Where I was trying to go was to address how depression forces you into this state of emotional austerity where you behave as though you have incredibly little energy and every single investment of effort, no matter how small, has to justify itself as “profitable” to an impossible degree.

Like real world austerity, it’s superficially plausible. Have less, do less. But doing less can lead directly to having even less and your ending up achieving exactly the opposite of what you were trying to do.

For example, moving less might make you gain weight, the extra weight leads to having even less available energy, you move even less, and so forth.

It’s great to save money on food but not if it causes the patient to starve.

So it goes with depression’s austerity. A lot of the things it drives you to do, like moving as little as possible, avoiding all things requiring sustained energy, and so on, end up causing your supplies of energy and inspiration to dwindle even further.

On the other hand, counterintuitively, if you do the opposite of what it says and start moving and doing more, you will find yourself with more vitality in the long run.

Turns out your body and mind have an energy budget and it is based on how much energy you have needed lately.

Need more, get more.

It sounds like topsy turvy lunacy, but it’s absolutely true.

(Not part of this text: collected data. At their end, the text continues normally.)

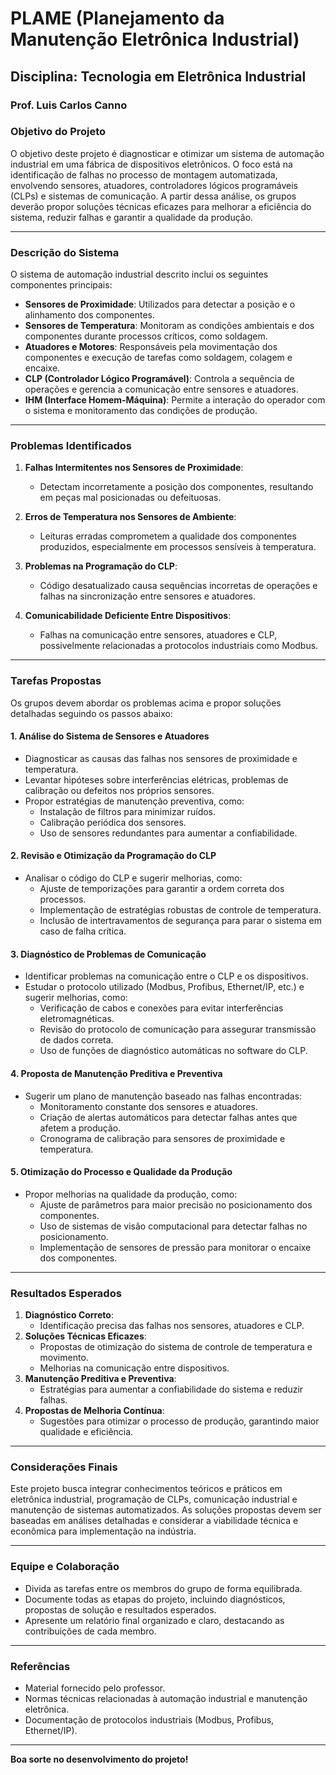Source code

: # PLAME (Planejamento da Manutenção Eletrônica Industrial) 

## Disciplina: Tecnologia em Eletrônica Industrial
### Prof. Luis Carlos Canno

### Objetivo do Projeto
O objetivo deste projeto é diagnosticar e otimizar um sistema de automação industrial em uma fábrica de dispositivos eletrônicos. O foco está na identificação de falhas no processo de montagem automatizada, envolvendo sensores, atuadores, controladores lógicos programáveis (CLPs) e sistemas de comunicação. A partir dessa análise, os grupos deverão propor soluções técnicas eficazes para melhorar a eficiência do sistema, reduzir falhas e garantir a qualidade da produção.

---

### Descrição do Sistema
O sistema de automação industrial descrito inclui os seguintes componentes principais:
- **Sensores de Proximidade**: Utilizados para detectar a posição e o alinhamento dos componentes.
- **Sensores de Temperatura**: Monitoram as condições ambientais e dos componentes durante processos críticos, como soldagem.
- **Atuadores e Motores**: Responsáveis pela movimentação dos componentes e execução de tarefas como soldagem, colagem e encaixe.
- **CLP (Controlador Lógico Programável)**: Controla a sequência de operações e gerencia a comunicação entre sensores e atuadores.
- **IHM (Interface Homem-Máquina)**: Permite a interação do operador com o sistema e monitoramento das condições de produção.

---

### Problemas Identificados
1. **Falhas Intermitentes nos Sensores de Proximidade**:
   - Detectam incorretamente a posição dos componentes, resultando em peças mal posicionadas ou defeituosas.

2. **Erros de Temperatura nos Sensores de Ambiente**:
   - Leituras erradas comprometem a qualidade dos componentes produzidos, especialmente em processos sensíveis à temperatura.

3. **Problemas na Programação do CLP**:
   - Código desatualizado causa sequências incorretas de operações e falhas na sincronização entre sensores e atuadores.

4. **Comunicabilidade Deficiente Entre Dispositivos**:
   - Falhas na comunicação entre sensores, atuadores e CLP, possivelmente relacionadas a protocolos industriais como Modbus.

---

### Tarefas Propostas
Os grupos devem abordar os problemas acima e propor soluções detalhadas seguindo os passos abaixo:

#### 1. Análise do Sistema de Sensores e Atuadores
- Diagnosticar as causas das falhas nos sensores de proximidade e temperatura.
- Levantar hipóteses sobre interferências elétricas, problemas de calibração ou defeitos nos próprios sensores.
- Propor estratégias de manutenção preventiva, como:
  - Instalação de filtros para minimizar ruídos.
  - Calibração periódica dos sensores.
  - Uso de sensores redundantes para aumentar a confiabilidade.

#### 2. Revisão e Otimização da Programação do CLP
- Analisar o código do CLP e sugerir melhorias, como:
  - Ajuste de temporizações para garantir a ordem correta dos processos.
  - Implementação de estratégias robustas de controle de temperatura.
  - Inclusão de intertravamentos de segurança para parar o sistema em caso de falha crítica.

#### 3. Diagnóstico de Problemas de Comunicação
- Identificar problemas na comunicação entre o CLP e os dispositivos.
- Estudar o protocolo utilizado (Modbus, Profibus, Ethernet/IP, etc.) e sugerir melhorias, como:
  - Verificação de cabos e conexões para evitar interferências eletromagnéticas.
  - Revisão do protocolo de comunicação para assegurar transmissão de dados correta.
  - Uso de funções de diagnóstico automáticas no software do CLP.

#### 4. Proposta de Manutenção Preditiva e Preventiva
- Sugerir um plano de manutenção baseado nas falhas encontradas:
  - Monitoramento constante dos sensores e atuadores.
  - Criação de alertas automáticos para detectar falhas antes que afetem a produção.
  - Cronograma de calibração para sensores de proximidade e temperatura.

#### 5. Otimização do Processo e Qualidade da Produção
- Propor melhorias na qualidade da produção, como:
  - Ajuste de parâmetros para maior precisão no posicionamento dos componentes.
  - Uso de sistemas de visão computacional para detectar falhas no posicionamento.
  - Implementação de sensores de pressão para monitorar o encaixe dos componentes.

---

### Resultados Esperados
1. **Diagnóstico Correto**:
   - Identificação precisa das falhas nos sensores, atuadores e CLP.
2. **Soluções Técnicas Eficazes**:
   - Propostas de otimização do sistema de controle de temperatura e movimento.
   - Melhorias na comunicação entre dispositivos.
3. **Manutenção Preditiva e Preventiva**:
   - Estratégias para aumentar a confiabilidade do sistema e reduzir falhas.
4. **Propostas de Melhoria Contínua**:
   - Sugestões para otimizar o processo de produção, garantindo maior qualidade e eficiência.

---

### Considerações Finais
Este projeto busca integrar conhecimentos teóricos e práticos em eletrônica industrial, programação de CLPs, comunicação industrial e manutenção de sistemas automatizados. As soluções propostas devem ser baseadas em análises detalhadas e considerar a viabilidade técnica e econômica para implementação na indústria.

---

### Equipe e Colaboração
- Divida as tarefas entre os membros do grupo de forma equilibrada.
- Documente todas as etapas do projeto, incluindo diagnósticos, propostas de solução e resultados esperados.
- Apresente um relatório final organizado e claro, destacando as contribuições de cada membro.

---

### Referências
- Material fornecido pelo professor.
- Normas técnicas relacionadas à automação industrial e manutenção eletrônica.
- Documentação de protocolos industriais (Modbus, Profibus, Ethernet/IP).

---

**Boa sorte no desenvolvimento do projeto!**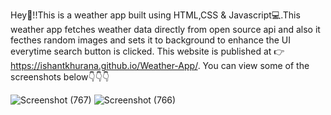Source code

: Hey👋!!This is a weather app built using HTML,CSS & Javascript💻.This weather app fetches weather data directly from open source api and also it fecthes random images and sets it to background to enhance the UI everytime search button is clicked.
This website is published at 👉 <a href="https://ishantkhurana.github.io/Weather-App/" target="_balnk">https://ishantkhurana.github.io/Weather-App/</a>.
You can view some of the screenshots below👇👇👇

![Screenshot (767)](https://user-images.githubusercontent.com/56023771/134154264-8aef4ee8-b80d-41f9-9aba-5ece9f1d4fd3.png)
![Screenshot (766)](https://user-images.githubusercontent.com/56023771/134154351-34331319-baf8-4e67-90c8-ba65903412b4.png)
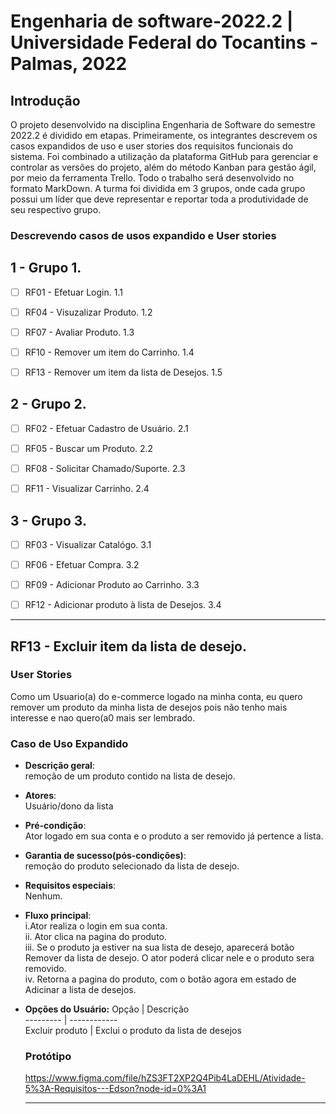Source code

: # Engenharia de software-2022.2 | Universidade Federal do Tocantins - Palmas, 2022

## Introdução

O projeto desenvolvido na disciplina Engenharia de Software do semestre 2022.2 é dividido em etapas. Primeiramente, os integrantes descrevem os casos expandidos de uso e user stories dos requisitos funcionais do sistema. Foi combinado a utilização da plataforma GitHub para gerenciar e controlar as versões do projeto, além do método Kanban para gestão ágil, por meio da ferramenta Trello. Todo o trabalho será desenvolvido no formato MarkDown. A turma foi dividida em 3 grupos, onde cada grupo possui um líder que deve representar e reportar toda a produtividade de seu respectivo grupo.

### Descrevendo casos de usos expandido e User stories

## 1 - Grupo 1.

- [ ] RF01 - Efetuar Login. 1.1

- [ ] RF04 - Visuzalizar Produto. 1.2

- [ ] RF07 - Avaliar Produto. 1.3

- [ ] RF10 - Remover um item do Carrinho. 1.4

- [ ] RF13 - Remover um item da lista de Desejos. 1.5

## 2 - Grupo 2.

- [ ] RF02 - Efetuar Cadastro de Usuário. 2.1

- [ ] RF05 - Buscar um Produto. 2.2

- [ ] RF08 - Solicitar Chamado/Suporte. 2.3

- [ ] RF11 - Visualizar Carrinho. 2.4

## 3 - Grupo 3.

- [ ] RF03 - Visualizar Catalógo. 3.1

- [ ] RF06 - Efetuar Compra. 3.2

- [ ] RF09 - Adicionar Produto ao Carrinho. 3.3

- [ ] RF12 - Adicionar produto à lista de Desejos. 3.4

---

## RF13 - Excluir item da lista de desejo.

### User Stories
Como um Usuario(a) do e-commerce logado na minha conta, eu quero remover um produto da minha lista de desejos pois não tenho mais interesse e nao quero(a0 mais ser lembrado.

### Caso de Uso Expandido

- **Descrição geral**:<br>
	remoção de um produto contido na lista de desejo.
  
- **Atores**:<br>
	Usuário/dono da lista

- **Pré-condição**:<br>
	Ator logado em sua conta e o produto a ser removido já pertence a lista.

- **Garantia de sucesso(pós-condições)**:<br>
	remoção do produto selecionado da lista de desejo.

- **Requisitos especiais**:<br>
 	Nenhum.

- **Fluxo principal**:<br>
	i.Ator realiza o login em sua conta.<br>
	ii. Ator  clica na pagina do produto.<br>
 	iii. Se o produto ja estiver na sua lista de desejo, aparecerá botão Remover da lista de desejo. O ator poderá clicar nele e o produto sera removido.<br>
 	iv. Retorna a pagina do produto, com o botão agora em estado de Adicinar a lista de desejos.<br>

- **Opções do Usuário:**
    Opção            | Descrição                            
    ---------        | ------------                         
    Excluir produto  | Exclui o produto da lista de desejos  
    
    ### Protótipo
  https://www.figma.com/file/hZS3FT2XP2Q4Pib4LaDEHL/Atividade-5%3A-Requisitos---Edson?node-id=0%3A1
  
  ---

Like I always say : depression lies. It lies all the time. Lies are its basic mode of operation because, like Fox News, it has to lie that much to maintain its tenuous contra-factual version of reality.

And like Fox News, one of its most powerful forms of propaganda is its ability to convince you that you already know what the truth is, so there is no point in checking to verify what it says.

That is what it is doing when it tells you there is no point in trying. It knows that if you DO start trying and doing and moving and getting things done, you will find that it has been lying to you for a really long time and that there never WAS a nuclear war and it’s been safe to go outside all this time.

The door is open. You can leave this dank and dusty bunker any time you like.

So the question is : do you really want to leave? Are you ready to go?

Either way, the only thing stopping you is you.

So make your choice,.

I will talk to you nice people again tomorrow.